Elias, apontado como responsável pelo crime, caíra após três meses de caçada. Ali, seria submetido ao que, ao ser preso em uma casa no Complexo do Alemão, pedira que não ocorresse, em frase que ficou famosa. "Perdi, chefia. Só não me esculacha, não", disse aos policiais.

A humilhação diante dos jornalistas marcou a prisão do traficante morto na última terça, 22, na cadeia federal de Catanduvas, Paraná. Era um personagem da crônica policial carioca desde os anos 90 do século passado, quando o crime no Rio tinha algo de espetáculo, com ações de cunho quase de sombria propaganda.

Elias tinha 54 anos e chegou a ser acusado da morte de quatro policiais militares na Praça Catolé do Rocha, em 1993, o que negava. O crime é considerado estopim da Chacina de Vigário Geral, um massacre de 21 moradores da comunidade, na madrugada de 29 de agosto de 1993. Foi cometido pelo grupo de extermínio Cavalos Corredores, formado por policiais militares, em represália contra a morte de colegas.
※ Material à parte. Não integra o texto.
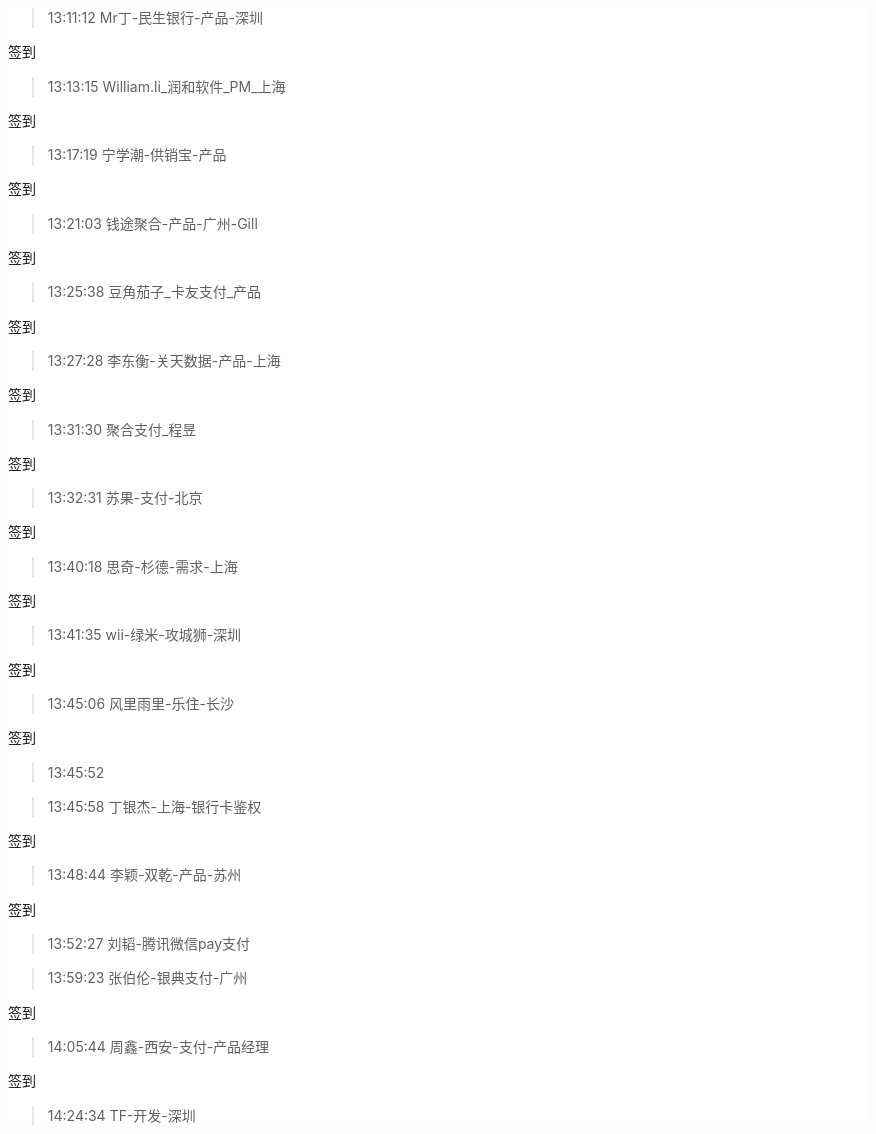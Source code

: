 > 13:11:12  Mr丁-民生银行-产品-深圳  
   
签到  
   
> 13:13:15  William.li_润和软件_PM_上海  
   
签到  
   
> 13:17:19  宁学潮-供销宝-产品  
   
签到  
   
> 13:21:03  钱途聚合-产品-广州-Gill  
   
签到  
   
> 13:25:38  豆角茄子_卡友支付_产品  
   
签到  
   
> 13:27:28  李东衡-关天数据-产品-上海  
   
签到  
   
> 13:31:30  聚合支付_程昱  
   
签到  
   
> 13:32:31  苏果-支付-北京  
   
签到  
   
> 13:40:18  思奇-杉德-需求-上海  
   
签到  
   
> 13:41:35  wii-绿米-攻城狮-深圳  
   
签到  
   
> 13:45:06  风里雨里-乐住-长沙  
   
签到  
   
> 13:45:52    
   
> 13:45:58  丁银杰-上海-银行卡鉴权  
   
签到  
   
> 13:48:44  李颖-双乾-产品-苏州  
   
签到  
   
> 13:52:27  刘韬-腾讯微信pay支付  
   
> 13:59:23  张伯伦-银典支付-广州  
   
签到  
   
> 14:05:44  周鑫-西安-支付-产品经理  
   
签到  
   
> 14:24:34  TF-开发-深圳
O traficante Elias era "gerente" do tráfico de drogas em Vigário Geral. Assumiu a chefia suprema do crime na comunidade depois da morte do homem conhecido como Flávio Negão, que até então comandava a quadrilha que dominava a região. Foi quando teria se tornado próximo de Márcio dos Santos Nepomuceno, o Marcinho VP, da cúpula da facção. Quando Marcinho foi preso, Elias assumiu a gerência do tráfico no Alemão, com domínio sobre mais de 20 comunidades.
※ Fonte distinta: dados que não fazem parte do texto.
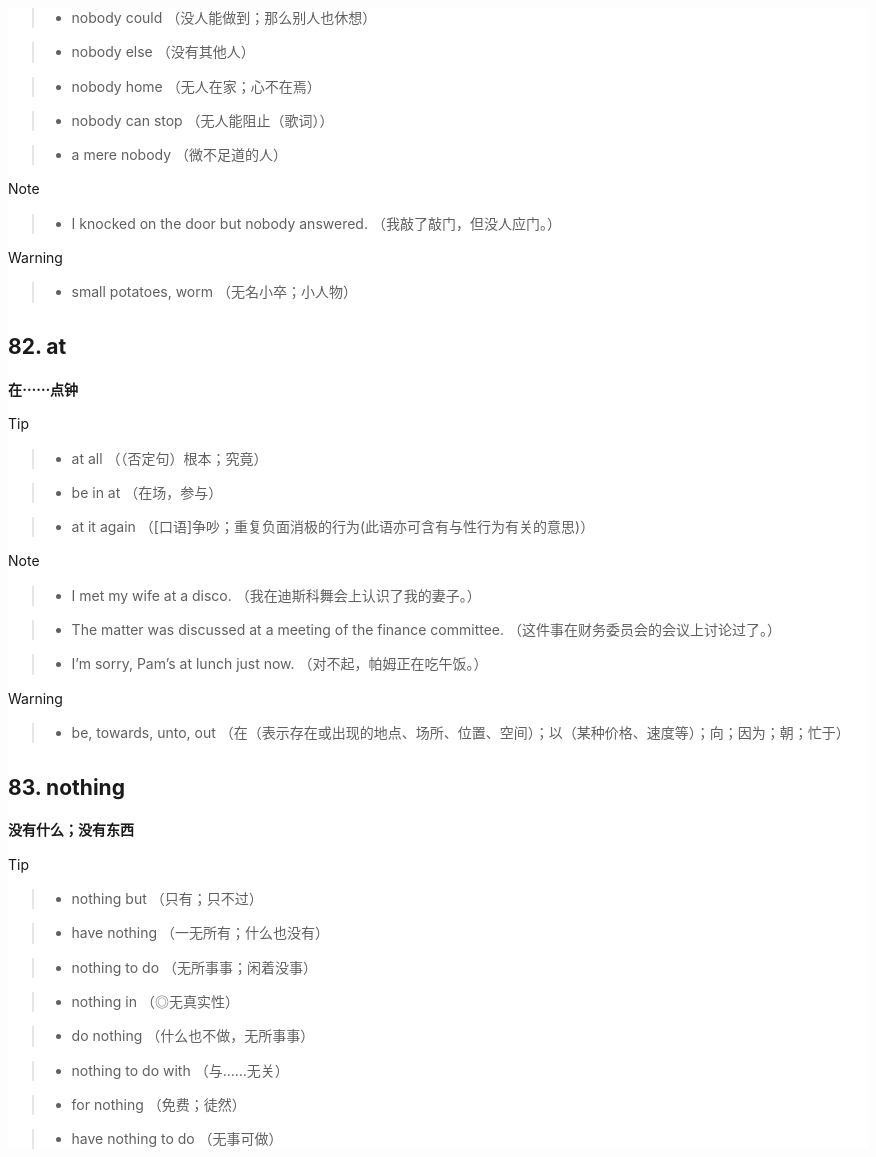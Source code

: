> - nobody could （没人能做到；那么别人也休想）

> - nobody else （没有其他人）

> - nobody home （无人在家；心不在焉）

> - nobody can stop （无人能阻止（歌词））

> - a mere nobody （微不足道的人）

> [!NOTE]

> - I knocked on the door but nobody answered. （我敲了敲门，但没人应门。）

> [!WARNING]

> - small potatoes, worm （无名小卒；小人物）

## 82. at

**在⋯⋯点钟**

> [!TIP]

> - at all （（否定句）根本；究竟）

> - be in at （在场，参与）

> - at it again （[口语]争吵；重复负面消极的行为(此语亦可含有与性行为有关的意思)）

> [!NOTE]

> - I met my wife at a disco. （我在迪斯科舞会上认识了我的妻子。）

> - The matter was discussed at a meeting of the finance committee. （这件事在财务委员会的会议上讨论过了。）

> - I’m sorry, Pam’s at lunch just now. （对不起，帕姆正在吃午饭。）

> [!WARNING]

> - be, towards, unto, out （在（表示存在或出现的地点、场所、位置、空间）；以（某种价格、速度等）；向；因为；朝；忙于）

## 83. nothing

**没有什么；没有东西**

> [!TIP]

> - nothing but （只有；只不过）

> - have nothing （一无所有；什么也没有）

> - nothing to do （无所事事；闲着没事）

> - nothing in （◎无真实性）

> - do nothing （什么也不做，无所事事）

> - nothing to do with （与……无关）

> - for nothing （免费；徒然）

> - have nothing to do （无事可做）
Ocupava esse "posto" quando Tim foi capturado por criminosos. O repórter, com uma micro-câmera oculta, tentava fazer imagens em um baile funk em que haveria exploração sexual infantil, em 2 de junho de 2002. O jornalista já tinha feito outras filmagens, sem problemas. Trabalhava sozinho.
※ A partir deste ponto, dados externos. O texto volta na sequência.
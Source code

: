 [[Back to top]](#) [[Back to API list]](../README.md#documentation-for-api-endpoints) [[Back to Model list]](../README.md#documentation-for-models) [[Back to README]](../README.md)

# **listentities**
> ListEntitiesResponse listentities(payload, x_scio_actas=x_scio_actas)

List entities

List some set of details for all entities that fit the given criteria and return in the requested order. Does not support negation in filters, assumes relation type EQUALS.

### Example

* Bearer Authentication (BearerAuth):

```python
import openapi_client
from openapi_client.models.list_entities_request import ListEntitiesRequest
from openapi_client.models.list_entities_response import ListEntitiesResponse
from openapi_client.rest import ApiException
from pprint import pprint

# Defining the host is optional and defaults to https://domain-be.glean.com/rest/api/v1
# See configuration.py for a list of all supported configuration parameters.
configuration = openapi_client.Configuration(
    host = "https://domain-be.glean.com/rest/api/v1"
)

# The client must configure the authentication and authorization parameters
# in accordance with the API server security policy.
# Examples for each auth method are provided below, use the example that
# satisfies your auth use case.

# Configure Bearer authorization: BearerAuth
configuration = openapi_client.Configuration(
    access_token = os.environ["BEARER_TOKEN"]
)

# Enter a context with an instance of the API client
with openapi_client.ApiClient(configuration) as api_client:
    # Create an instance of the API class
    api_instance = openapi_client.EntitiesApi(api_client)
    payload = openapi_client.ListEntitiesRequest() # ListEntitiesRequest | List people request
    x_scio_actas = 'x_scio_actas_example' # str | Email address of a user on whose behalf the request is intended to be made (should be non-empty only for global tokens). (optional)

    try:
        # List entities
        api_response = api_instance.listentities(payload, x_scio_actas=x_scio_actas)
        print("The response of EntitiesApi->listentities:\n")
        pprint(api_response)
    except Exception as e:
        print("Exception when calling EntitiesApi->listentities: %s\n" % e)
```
Segundo a Polícia, Elias comandou e participou das torturas e do assassinato de Tim, na Favela de Grota, no Complexo do Alemão, para onde foi levado. O corpo do repórter foi esquartejado e queimado com gasolina, dentro de pneus. Restos carbonizados do cadáver foram descobertos em 12 de junho de 2002. O crime mudou a cobertura jornalística em comunidades no Rio de Janeiro. Desde então, foram adotadas regras de segurança mais rígidas, e o uso de equipamentos de segurança se generalizou.

Sentenciado em 2005 a 28 anos e seis meses de prisão, Elias Maluco tinha de cumprir penas que, somadas, eram de cerca de 60 anos de cadeia. Era acusado de tráfico de drogas e associação para o tráfico, homicídio triplamente qualificado, formação de quadrilha e ocultação de cadáver. Mesmo preso, foi considerado um dos responsáveis por ondas de terror que criminosos promoveram no Rio em 2006 e 2010. Reduzir sua influência sobre criminosos em liberdade era uma das alegações para mantê-lo preso em um presídio federal, em outro Estado. Foi lá que encerrou seus dias.